Canadiens prospect Vinzenz Rohrer likely bound for Laval Rocket playoff push
After ZSC's semifinal exit, 21-year-old Vinzenz Rohrer could join Laval with 15 goals and 25 points in Switzerland and give the Rocket playoff depth.

Vinzenz Rohrer is no ordinary late-season add-on. With HC Davos ending ZSC Lions’ run in a 4-2 semifinal series, the 21-year-old Canadiens prospect is suddenly positioned to jump from Zurich to Laval and into a playoff race that already has real stakes.
Rohrer brings more than a prospect label. The Austrian winger, born Sept. 9, 2004, in Rankweil and tied to Feldkirch, finished the 2024-25 National League regular season with 15 goals and 10 assists for 25 points in 52 games, then added five points in 16 playoff games. He was also part of ZSC’s back-to-back National League championship teams, which matters here because the Rocket are not hunting a feel-good audition. They are looking for players who have already played in pressure games and can survive the pace of a postseason series.

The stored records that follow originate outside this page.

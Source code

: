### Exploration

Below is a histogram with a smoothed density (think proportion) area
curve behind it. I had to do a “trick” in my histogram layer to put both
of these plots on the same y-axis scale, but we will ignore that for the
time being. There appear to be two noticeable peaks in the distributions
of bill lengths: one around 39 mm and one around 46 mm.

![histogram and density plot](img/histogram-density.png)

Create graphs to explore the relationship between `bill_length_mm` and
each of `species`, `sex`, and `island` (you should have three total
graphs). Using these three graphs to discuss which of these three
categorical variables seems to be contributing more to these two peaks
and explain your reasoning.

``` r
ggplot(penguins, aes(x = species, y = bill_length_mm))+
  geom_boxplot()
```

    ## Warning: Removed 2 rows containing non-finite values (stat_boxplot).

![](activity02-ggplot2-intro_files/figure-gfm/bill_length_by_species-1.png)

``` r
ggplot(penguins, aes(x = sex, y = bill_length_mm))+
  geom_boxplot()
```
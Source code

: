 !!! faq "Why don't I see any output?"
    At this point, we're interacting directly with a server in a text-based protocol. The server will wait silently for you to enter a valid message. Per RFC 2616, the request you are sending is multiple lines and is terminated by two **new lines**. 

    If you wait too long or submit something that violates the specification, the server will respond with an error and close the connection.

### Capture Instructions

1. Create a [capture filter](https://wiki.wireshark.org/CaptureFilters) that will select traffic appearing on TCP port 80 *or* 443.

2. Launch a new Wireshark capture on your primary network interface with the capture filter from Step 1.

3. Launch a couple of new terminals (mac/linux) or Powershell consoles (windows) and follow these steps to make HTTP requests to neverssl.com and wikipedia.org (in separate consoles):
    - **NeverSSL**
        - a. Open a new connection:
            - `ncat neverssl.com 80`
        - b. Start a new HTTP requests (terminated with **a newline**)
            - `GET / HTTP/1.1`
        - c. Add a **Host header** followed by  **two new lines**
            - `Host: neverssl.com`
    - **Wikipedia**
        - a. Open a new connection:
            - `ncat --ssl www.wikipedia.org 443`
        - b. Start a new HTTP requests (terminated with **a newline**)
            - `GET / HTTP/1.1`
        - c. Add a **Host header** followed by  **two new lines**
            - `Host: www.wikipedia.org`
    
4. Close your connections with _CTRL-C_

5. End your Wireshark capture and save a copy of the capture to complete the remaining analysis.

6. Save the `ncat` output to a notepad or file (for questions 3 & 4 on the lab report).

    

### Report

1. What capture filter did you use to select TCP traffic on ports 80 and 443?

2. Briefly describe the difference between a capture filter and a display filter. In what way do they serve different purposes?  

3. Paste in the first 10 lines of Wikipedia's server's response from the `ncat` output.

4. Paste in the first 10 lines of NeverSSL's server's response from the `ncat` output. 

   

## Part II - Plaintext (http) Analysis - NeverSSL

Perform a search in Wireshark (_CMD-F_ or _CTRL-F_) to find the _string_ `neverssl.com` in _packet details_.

Montreal’s front office has already invested in him with a three-year entry-level contract, and Rohrer was selected 75th overall in the 2022 NHL Draft. ZSC’s March 8 announcement that he would remain in Zurich through the 2025-26 season delayed any immediate North American move, but that window opened once the Swiss playoffs ended. For Laval, that means a prospect with a defined offensive track record may be available at exactly the moment the Rocket need depth and insurance.

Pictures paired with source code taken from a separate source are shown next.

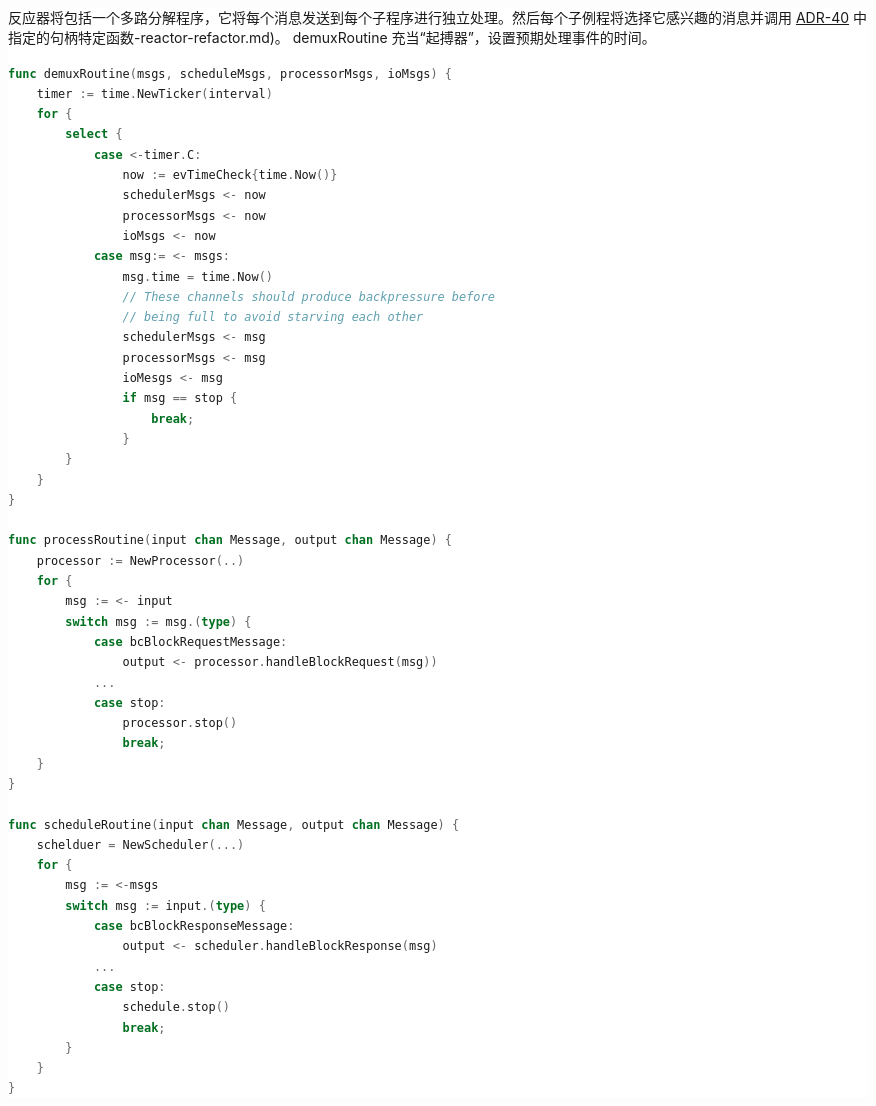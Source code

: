 反应器将包括一个多路分解程序，它将每个消息发送到每个子程序进行独立处理。然后每个子例程将选择它感兴趣的消息并调用 [ADR-40](https://github.com/tendermint/tendermint/blob/master/docs/architecture/adr-040-blockchain) 中指定的句柄特定函数-reactor-refactor.md)。 demuxRoutine 充当“起搏器”，设置预期处理事件的时间。

```go
func demuxRoutine(msgs, scheduleMsgs, processorMsgs, ioMsgs) {
	timer := time.NewTicker(interval)
	for {
		select {
			case <-timer.C:
				now := evTimeCheck{time.Now()}
				schedulerMsgs <- now
				processorMsgs <- now
				ioMsgs <- now
			case msg:= <- msgs:
				msg.time = time.Now()
				// These channels should produce backpressure before
				// being full to avoid starving each other
				schedulerMsgs <- msg
				processorMsgs <- msg
				ioMesgs <- msg
				if msg == stop {
					break;
				}
		}
	}
}

func processRoutine(input chan Message, output chan Message) {
	processor := NewProcessor(..)
	for {
		msg := <- input
		switch msg := msg.(type) {
			case bcBlockRequestMessage:
				output <- processor.handleBlockRequest(msg))
			...
			case stop:
				processor.stop()
				break;
	}
}

func scheduleRoutine(input chan Message, output chan Message) {
	schelduer = NewScheduler(...)
	for {
		msg := <-msgs
		switch msg := input.(type) {
			case bcBlockResponseMessage:
				output <- scheduler.handleBlockResponse(msg)
			...
			case stop:
				schedule.stop()
				break;
		}
	}
}
```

The timing is important. The American Hockey League says 23 teams qualify for the 2026 Calder Cup Playoffs, and Laval clinched its berth on March 18. Rohrer is 21, well above the AHL minimum age requirement of 18 on or before Sept. 15, so there is no eligibility obstacle if Montreal reassigns him. In practical terms, that makes him playoff-usable right away, not merely a summer project.
For Pascal Vincent’s club, Rohrer would most likely fit as a middle-of-the-lineup winger who can add energy and secondary scoring rather than a pure developmental cameo. His Swiss production suggests offense, but his playoff résumé suggests he has already learned how to work through tight checking and short series. That combination gives Montreal something useful on both ends of the organization’s ladder: a legitimate help-now option for Laval and a clearer evaluation point for the Canadiens’ pipeline.